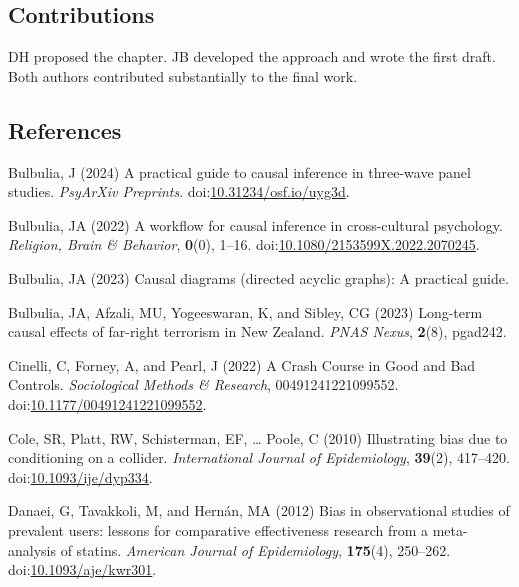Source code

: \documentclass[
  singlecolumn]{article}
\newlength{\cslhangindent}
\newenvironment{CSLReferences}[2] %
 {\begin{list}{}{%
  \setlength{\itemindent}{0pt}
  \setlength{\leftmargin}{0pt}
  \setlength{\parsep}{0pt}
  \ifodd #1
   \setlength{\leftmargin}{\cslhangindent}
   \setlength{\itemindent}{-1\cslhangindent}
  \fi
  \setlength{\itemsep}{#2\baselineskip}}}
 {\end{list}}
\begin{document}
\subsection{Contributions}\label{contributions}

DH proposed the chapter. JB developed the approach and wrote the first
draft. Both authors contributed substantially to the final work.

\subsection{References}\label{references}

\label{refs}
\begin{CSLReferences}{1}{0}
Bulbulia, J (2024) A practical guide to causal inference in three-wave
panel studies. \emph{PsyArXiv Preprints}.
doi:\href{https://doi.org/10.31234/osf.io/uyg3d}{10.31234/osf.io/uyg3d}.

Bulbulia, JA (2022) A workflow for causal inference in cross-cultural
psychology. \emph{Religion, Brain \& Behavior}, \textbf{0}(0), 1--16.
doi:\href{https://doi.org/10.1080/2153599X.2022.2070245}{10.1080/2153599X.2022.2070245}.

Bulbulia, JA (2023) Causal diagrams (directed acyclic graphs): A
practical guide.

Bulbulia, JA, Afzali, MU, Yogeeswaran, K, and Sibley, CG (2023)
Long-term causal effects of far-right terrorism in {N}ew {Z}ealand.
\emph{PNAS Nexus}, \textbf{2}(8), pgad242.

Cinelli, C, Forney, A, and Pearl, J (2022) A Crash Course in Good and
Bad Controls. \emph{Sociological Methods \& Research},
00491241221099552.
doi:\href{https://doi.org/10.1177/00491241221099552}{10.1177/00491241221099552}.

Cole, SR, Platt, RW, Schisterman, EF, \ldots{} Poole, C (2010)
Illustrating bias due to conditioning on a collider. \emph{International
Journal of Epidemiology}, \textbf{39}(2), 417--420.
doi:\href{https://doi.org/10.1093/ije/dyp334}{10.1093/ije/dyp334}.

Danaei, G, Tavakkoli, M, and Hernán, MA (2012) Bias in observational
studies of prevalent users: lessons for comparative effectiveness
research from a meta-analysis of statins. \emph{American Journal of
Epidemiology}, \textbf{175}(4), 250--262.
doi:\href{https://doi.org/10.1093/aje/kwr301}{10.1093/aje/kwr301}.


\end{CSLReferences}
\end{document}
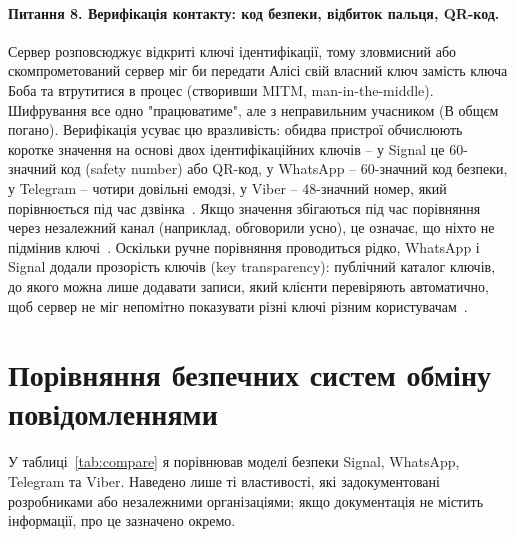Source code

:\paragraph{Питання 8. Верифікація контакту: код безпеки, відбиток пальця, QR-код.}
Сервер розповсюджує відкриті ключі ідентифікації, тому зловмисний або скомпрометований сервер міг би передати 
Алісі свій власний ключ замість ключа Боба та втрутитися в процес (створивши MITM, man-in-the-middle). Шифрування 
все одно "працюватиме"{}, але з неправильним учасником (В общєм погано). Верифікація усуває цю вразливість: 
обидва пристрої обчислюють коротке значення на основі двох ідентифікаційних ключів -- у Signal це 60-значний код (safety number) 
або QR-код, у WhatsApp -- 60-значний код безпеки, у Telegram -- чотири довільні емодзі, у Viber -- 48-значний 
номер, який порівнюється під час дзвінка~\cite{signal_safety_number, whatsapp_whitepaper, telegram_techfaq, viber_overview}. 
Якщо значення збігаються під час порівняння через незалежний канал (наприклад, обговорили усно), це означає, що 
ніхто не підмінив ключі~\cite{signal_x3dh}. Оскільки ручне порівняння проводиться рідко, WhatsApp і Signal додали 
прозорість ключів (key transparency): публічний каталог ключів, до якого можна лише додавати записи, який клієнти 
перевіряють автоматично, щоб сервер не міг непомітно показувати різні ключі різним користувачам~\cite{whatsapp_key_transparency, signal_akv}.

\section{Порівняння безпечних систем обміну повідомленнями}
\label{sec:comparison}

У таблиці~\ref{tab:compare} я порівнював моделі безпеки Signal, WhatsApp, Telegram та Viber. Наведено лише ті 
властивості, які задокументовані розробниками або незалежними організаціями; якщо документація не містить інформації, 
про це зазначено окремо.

####

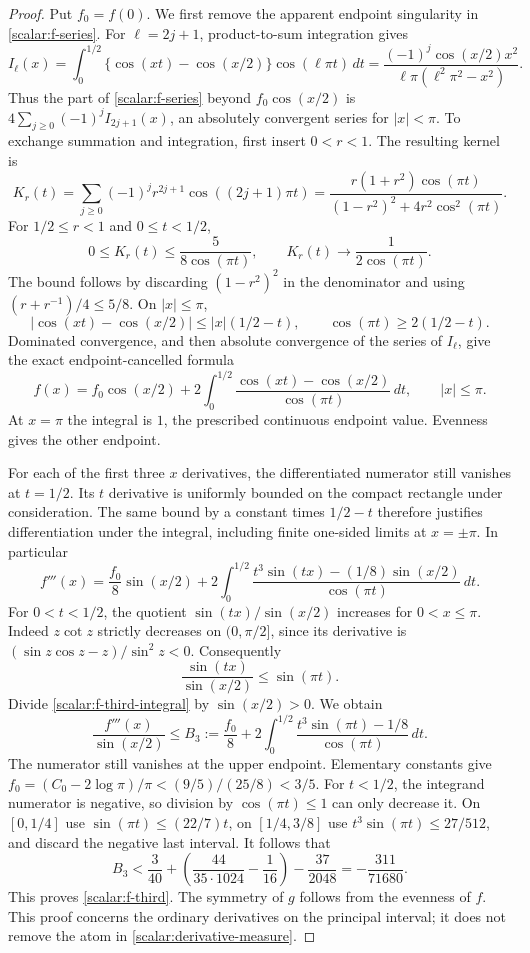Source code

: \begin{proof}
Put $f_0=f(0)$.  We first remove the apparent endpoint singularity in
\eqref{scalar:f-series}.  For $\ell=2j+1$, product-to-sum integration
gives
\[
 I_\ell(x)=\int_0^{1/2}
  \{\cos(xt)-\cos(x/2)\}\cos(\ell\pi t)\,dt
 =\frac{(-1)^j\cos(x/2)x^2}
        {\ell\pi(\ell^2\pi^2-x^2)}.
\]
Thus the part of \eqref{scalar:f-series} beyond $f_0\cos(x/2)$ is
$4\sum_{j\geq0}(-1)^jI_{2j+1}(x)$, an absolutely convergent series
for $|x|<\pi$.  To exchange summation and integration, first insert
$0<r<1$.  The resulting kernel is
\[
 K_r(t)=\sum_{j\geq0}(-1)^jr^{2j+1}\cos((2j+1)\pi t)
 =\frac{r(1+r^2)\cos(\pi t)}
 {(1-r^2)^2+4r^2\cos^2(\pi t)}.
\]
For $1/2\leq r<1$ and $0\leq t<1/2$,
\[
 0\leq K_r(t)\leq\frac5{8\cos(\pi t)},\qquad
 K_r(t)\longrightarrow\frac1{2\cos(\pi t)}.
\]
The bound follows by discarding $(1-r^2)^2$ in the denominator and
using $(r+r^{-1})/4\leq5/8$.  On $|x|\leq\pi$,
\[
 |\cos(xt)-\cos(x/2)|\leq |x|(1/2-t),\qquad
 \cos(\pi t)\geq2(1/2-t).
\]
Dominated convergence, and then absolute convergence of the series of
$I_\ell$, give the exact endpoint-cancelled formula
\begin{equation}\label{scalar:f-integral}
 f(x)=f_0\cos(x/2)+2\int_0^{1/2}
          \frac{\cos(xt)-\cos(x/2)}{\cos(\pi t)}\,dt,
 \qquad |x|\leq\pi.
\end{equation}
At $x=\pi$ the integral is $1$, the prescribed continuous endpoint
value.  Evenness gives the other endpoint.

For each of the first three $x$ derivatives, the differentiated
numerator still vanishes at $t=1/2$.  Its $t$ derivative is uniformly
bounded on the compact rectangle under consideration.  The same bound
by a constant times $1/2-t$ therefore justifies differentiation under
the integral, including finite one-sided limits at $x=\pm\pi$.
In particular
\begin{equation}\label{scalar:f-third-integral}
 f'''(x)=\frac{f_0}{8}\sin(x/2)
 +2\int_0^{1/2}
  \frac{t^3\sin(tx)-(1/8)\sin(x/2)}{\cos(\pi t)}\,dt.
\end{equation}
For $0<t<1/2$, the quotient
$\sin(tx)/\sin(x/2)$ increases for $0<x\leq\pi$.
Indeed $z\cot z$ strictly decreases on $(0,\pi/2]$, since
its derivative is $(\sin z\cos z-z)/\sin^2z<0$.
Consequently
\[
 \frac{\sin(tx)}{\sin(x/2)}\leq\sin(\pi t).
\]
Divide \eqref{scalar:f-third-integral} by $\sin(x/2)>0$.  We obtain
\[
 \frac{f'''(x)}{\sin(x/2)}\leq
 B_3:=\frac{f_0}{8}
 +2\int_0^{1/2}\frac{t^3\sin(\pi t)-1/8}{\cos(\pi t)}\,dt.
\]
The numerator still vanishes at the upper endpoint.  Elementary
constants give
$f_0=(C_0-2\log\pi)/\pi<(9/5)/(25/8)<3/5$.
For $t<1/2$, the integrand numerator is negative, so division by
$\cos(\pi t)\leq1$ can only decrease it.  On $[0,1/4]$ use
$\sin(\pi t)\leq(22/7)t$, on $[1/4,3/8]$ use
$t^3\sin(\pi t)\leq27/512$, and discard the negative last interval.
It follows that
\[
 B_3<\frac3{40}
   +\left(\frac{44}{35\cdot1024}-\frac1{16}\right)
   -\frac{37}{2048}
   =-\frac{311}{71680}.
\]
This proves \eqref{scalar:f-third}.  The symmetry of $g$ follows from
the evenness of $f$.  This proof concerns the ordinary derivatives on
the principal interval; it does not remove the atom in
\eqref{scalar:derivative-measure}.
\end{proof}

####

- **About this task**: In the data above, retype exactly and only the lines between the one holding "або QR-код, у" and the one holding "про це зазначено окремо.", inclusive.

- **Solution**:
або QR-код, у WhatsApp -- 60-значний код безпеки, у Telegram -- чотири довільні емодзі, у Viber -- 48-значний 
номер, який порівнюється під час дзвінка~\cite{signal_safety_number, whatsapp_whitepaper, telegram_techfaq, viber_overview}. 
Якщо значення збігаються під час порівняння через незалежний канал (наприклад, обговорили усно), це означає, що 
ніхто не підмінив ключі~\cite{signal_x3dh}. Оскільки ручне порівняння проводиться рідко, WhatsApp і Signal додали 
прозорість ключів (key transparency): публічний каталог ключів, до якого можна лише додавати записи, який клієнти 
перевіряють автоматично, щоб сервер не міг непомітно показувати різні ключі різним користувачам~\cite{whatsapp_key_transparency, signal_akv}.

\section{Порівняння безпечних систем обміну повідомленнями}
\label{sec:comparison}

У таблиці~\ref{tab:compare} я порівнював моделі безпеки Signal, WhatsApp, Telegram та Viber. Наведено лише ті 
властивості, які задокументовані розробниками або незалежними організаціями; якщо документація не містить інформації, 
про це зазначено окремо.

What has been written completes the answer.